Oh, it was rich. And then, KABLOOEY! Another crack video! It was too good to be true. It was horrible. Of course, it’s horrible and tragic for the man himself and for his family. But what a narrative. And in the midst of all of this, another story broke. Peaches Geldof’s hitherto sudden and unexplained death was discovered to be a heroin overdose.
I’m struck by the poignant inevitability that marks both these stories. We could see Rob Ford’s ruin coming from miles away; even Jon Stewart expressed genuine concern for Ford’s well-being between cracking crack jokes. And the idea that Peaches might have just died for no apparent reason didn’t sit right either, did it? As I wrote a couple weeks ago, “… my hunch is that when an otherwise seemingly healthy 25-year-old dies, something isn’t right.”
This sense of inevitability doesn’t make it any less sad, though. In part that’s because addiction, ruin and death are always tragic. Indeed, the knowing itself can make it all the more heartrending, as in literature where the ending is foreshadowed. But these weren’t fairy tales.

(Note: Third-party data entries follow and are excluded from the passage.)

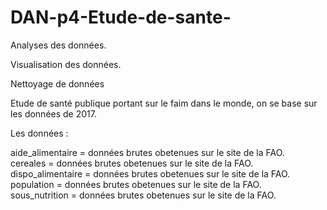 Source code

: # DAN-p4-Etude-de-sante-

Analyses des données.

Visualisation des données.

Nettoyage de données

Etude de santé publique portant sur le faim dans le monde, on se base sur les données de 2017.


Les données :

aide_alimentaire = données brutes obetenues sur le site de la FAO.    
cereales = données brutes obetenues sur le site de la FAO.  
dispo_alimentaire = données brutes obetenues sur le site de la FAO.  
population = données brutes obetenues sur le site de la FAO.  
sous_nutrition = données brutes obetenues sur le site de la FAO.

As much as I couldn’t believe Peaches death could be explained away by natural causes, part of me hoped it would be. And maybe Rob Ford could get it together after all, right? I mean, the man shrugged off an epic crack scandal and held onto his political base. In fact, at one point I was worried that he was getting it together; losing weight, showing up at work and managing to sound almost half-decent on Jimmy Kimmel Live. What if he gets reelected?
But there are very few surprise endings to addiction stories.
I am very sorry for Peaches’ family. I am just as sorry for Rob Ford’s wife and children. For their sake, as well as the city’s as a whole, I hope Ford will take the other well-worn path to recovery. I hope he is able to work through his personal problems quietly and that the people around him who have been propping him up and pushing him foreward will allow it.